Once everyone was there, we went around to the back of the Dairy Queen and filled up our coolers with ice.  Then, we headed on.  It wasn’t too long of a drive to the entrance of the ranch, but it took equally long to get from there to the shooting range.

I didn’t have to shoot because I had already been on three other TYHP big game hunts and harvested five deer with them, and I had brought a target showing that I could do it.  So I waited while my nine-year-old brother shot, who had finally joined TYHP.  Then, we drove up to a pavilion and set up our tent near it.

It was an absolutely BEAUTIFUL place.  There wasn’t all that much cedar, unlike most of the rest of Texas.  As we drove, almost all we saw was oaks– live oaks, burl oaks, red oaks– and pecans.  There was some cedar, of course, but not very much at all.

When we drove past a small creek, we saw a GIANT rock that must’ve fallen from a cliff up the hill it rested at the base of.  Supposedly, that was where armed forces met before the Battle of the Alamo as a rendezvous point.  After that, they went to support the troops at the Alamo, but got there too late to find the place already in ruins.  At least that’s the story.

The small creek turned into a larger creek, but dried up, leaving a bed of rocks with sycamores growing all around it.  Again, we didn’t see much or any cedar.

It took a while for us to get everything set up.  Then, we went to the pavilion and had chili for dinner.  I also had a couple cookies.

We went over the usual– where to shoot the deer (heart and lung), don’t take head shots unless it’s a hog, etc. etc.  We could shoot whitetail bucks with six points or more, hogs, and– this was the really cool thing– aoudad (a.k.a. Barbary sheep).  The reason this was so cool is because you could very easily find yourself paying $1500 for an aoudad hunt.  This hunt cost $150.

We went to bed a a relatively early time compared to the rest of our hunts.  It took me a while to get to sleep, and boy, was it a long night.

Finally, morning arrived.  I woke up before my dad’s alarm went off and got dressed.  When his alarm went off, I was pretty much up and out.

There were Poptarts and cinnamon rolls for breakfast.  I only ate half a cinnamon roll.  My brother and I had to leave early to get to the stand since ours was farther away.

We dropped off my dad and brother first, and then me and my mom got out.  We put our stuff in the stand and settled down.

By the time there was light enough to see the feeder, the wind was blowing hard, it was drizzling, and it was cold.  I mean, it was only about 45 degrees, but with the wind chill and humidity, it felt below freezing, easy.

Then, three bucks came in.  They had given us a bag of corn to spread around, but I had refrained from doing that.  I was shooting off of it instead.  I pushed the rifle forward a little and got on the scope.  Scanning the bucks quickly, I saw that one of them had a significantly larger body than the others, and it looked like it had 8 points.  I was planning on shooting that one, but first I had to make absolutely sure it was 6 points or more, and I wanted to check that it really was better than the others.

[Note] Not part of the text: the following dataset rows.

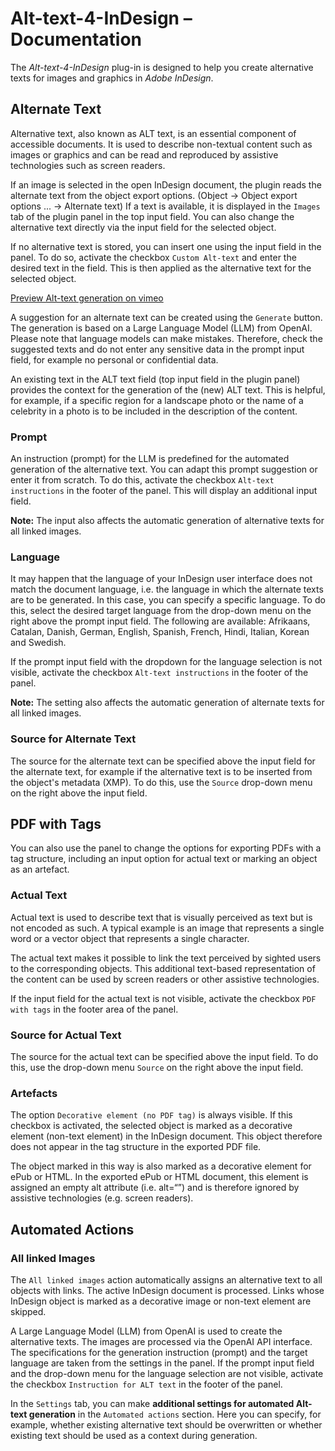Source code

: # Alt-text-4-InDesign – Documentation

The *Alt-text-4-InDesign* plug-in is designed to help you create alternative texts for images and graphics in *Adobe InDesign*.

## Alternate Text

Alternative text, also known as ALT text, is an essential component of accessible documents. It is used to describe non-textual content such as images or graphics and can be read and reproduced by assistive technologies such as screen readers.

If an image is selected in the open InDesign document, the plugin reads the alternate text from the object export options. (Object → Object export options ... → Alternate text) If a text is available, it is displayed in the `Images` tab of the plugin panel in the top input field. You can also change the alternative text directly via the input field for the selected object.

If no alternative text is stored, you can insert one using the input field in the panel. To do so, activate the checkbox `Custom Alt-text` and enter the desired text in the field. This is then applied as the alternative text for the selected object.

[Preview Alt-text generation on vimeo](https://vimeo.com/1026952093)

A suggestion for an alternate text can be created using the `Generate` button. The generation is based on a Large Language Model (LLM) from OpenAI. Please note that language models can make mistakes. Therefore, check the suggested texts and do not enter any sensitive data in the prompt input field, for example no personal or confidential data.

An existing text in the ALT text field (top input field in the plugin panel) provides the context for the generation of the (new) ALT text. This is helpful, for example, if a specific region for a landscape photo or the name of a celebrity in a photo is to be included in the description of the content.

### Prompt

An instruction (prompt) for the LLM is predefined for the automated generation of the alternative text. You can adapt this prompt suggestion or enter it from scratch. To do this, activate the checkbox `Alt-text instructions` in the footer of the panel. This will display an additional input field.

**Note:** The input also affects the automatic generation of alternative texts for all linked images.

### Language

It may happen that the language of your InDesign user interface does not match the document language, i.e. the language in which the alternate texts are to be generated. In this case, you can specify a specific language. To do this, select the desired target language from the drop-down menu on the right above the prompt input field. The following are available: Afrikaans, Catalan, Danish, German, English, Spanish, French, Hindi, Italian, Korean and Swedish.

If the prompt input field with the dropdown for the language selection is not visible, activate the checkbox `Alt-text instructions` in the footer of the panel.

**Note:** The setting also affects the automatic generation of alternate texts for all linked images.

### Source for Alternate Text

The source for the alternate text can be specified above the input field for the alternate text, for example if the alternative text is to be inserted from the object's metadata (XMP). To do this, use the `Source` drop-down menu on the right above the input field.

## PDF with Tags

You can also use the panel to change the options for exporting PDFs with a tag structure, including an input option for actual text or marking an object as an artefact.

### Actual Text

Actual text is used to describe text that is visually perceived as text but is not encoded as such. A typical example is an image that represents a single word or a vector object that represents a single character. 

The actual text makes it possible to link the text perceived by sighted users to the corresponding objects. This additional text-based representation of the content can be used by screen readers or other assistive technologies. 

If the input field for the actual text is not visible, activate the checkbox `PDF with tags` in the footer area of the panel.

### Source for Actual Text

The source for the actual text can be specified above the input field. To do this, use the drop-down menu `Source` on the right above the input field.

### Artefacts

The option `Decorative element (no PDF tag)` is always visible. If this checkbox is activated, the selected object is marked as a decorative element (non-text element) in the InDesign document. This object therefore does not appear in the tag structure in the exported PDF file.

The object marked in this way is also marked as a decorative element for ePub or HTML. In the exported ePub or HTML document, this element is assigned an empty alt attribute (i.e. alt=“”) and is therefore ignored by assistive technologies (e.g. screen readers).

## Automated Actions
### All linked Images

The `All linked images` action automatically assigns an alternative text to all objects with links. The active InDesign document is processed. Links whose InDesign object is marked as a decorative image or non-text element are skipped. 

A Large Language Model (LLM) from OpenAI is used to create the alternative texts. The images are processed via the OpenAI API interface. The specifications for the generation instruction (prompt) and the target language are taken from the settings in the panel. If the prompt input field and the drop-down menu for the language selection are not visible, activate the checkbox `Instruction for ALT text` in the footer of the panel.

In the `Settings` tab, you can make **additional settings for automated Alt-text generation** in the `Automated actions` section. Here you can specify, for example, whether existing alternative text should be overwritten or whether existing text should be used as a context during generation. 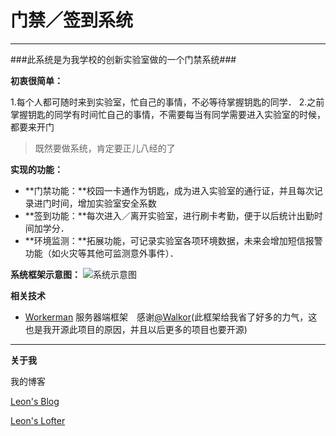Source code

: 门禁／签到系统
==========
-----------------
###此系统是为我学校的创新实验室做的一个门禁系统###


**初衷很简单：**

1.每个人都可随时来到实验室，忙自己的事情，不必等待掌握钥匙的同学．
2.之前掌握钥匙的同学有时间忙自己的事情，不需要每当有同学需要进入实验室的时候，都要来开门

>既然要做系统，肯定要正儿八经的了


**实现的功能：**



- **门禁功能：**校园一卡通作为钥匙，成为进入实验室的通行证，并且每次记录进门时间，增加实验室安全系数
- **签到功能：**每次进入／离开实验室，进行刷卡考勤，便于以后统计出勤时间加学分．
- **环境监测：**拓展功能，可记录实验室各项环境数据，未来会增加短信报警功能（如火灾等其他可监测意外事件）．


**系统框架示意图：**
![系统示意图](http://ww4.sinaimg.cn/large/005yyi5Jjw1en7ccjlcdlj30q80i6tam.jpg)

**相关技术**
- [Workerman](https://github.com/walkor/workerman) 服务器端框架　感谢[@Walkor](https://github.com/walkor)(此框架给我省了好多的力气，这也是我开源此项目的原因，并且以后更多的项目也要开源)


----------


**关于我**

我的博客


[Leon's Blog](http://leon.wxitsky.com)

[Leon's Lofter](http://leon-0516.lofter.com)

But they didn’t like there being that much wind.  They left.

I was disappointed until I saw that one of them had stayed behind.  I checked its antlers.  It looked like six points to me.  I spent a while looking at him, making sure he had six.

When I was finally convinced he wasn’t too small, I flicked the safety off.  I took aim at the spot behind his shoulder.

It was a younger buck than the other two, which is probably why it had stayed behind.  But it didn’t like the wind either.  It didn’t leave, but it wouldn’t sit still either.

It walked around for a long time, feeding here and there, but eventually, it must’ve decided it had had enough of the blasting wind.  It followed the path the other two bucks had taken and went out of sight.

Some people might’ve been really disappointed about this.  I probably would have, too, under different circumstances.

However, I knew that the feeder went off at 7 AM.  It was somewhere around 6:30.  When deer have been eating at a feeder for a while, they get used to the rattling noise of the feeder going off meaning food.  So when they hear that noise, they come in to the feeder.

Sure enough, just a few minutes after the feeder goes off, guess who’s back.  I watched him for a second to make sure he was the same six-point, and then I put my crosshairs on him for the second time.  He just wouldn’t give me broadside.  He walked around for about ten minutes.  The wind was howling.  It blew so hard the blind door opened with a loud BANG, but the buck stayed.  My eyes were streaming from the wind right in my face, like on a roller coaster, but I stayed on the scope as the buck finally turned broadside and I pulled the trigger.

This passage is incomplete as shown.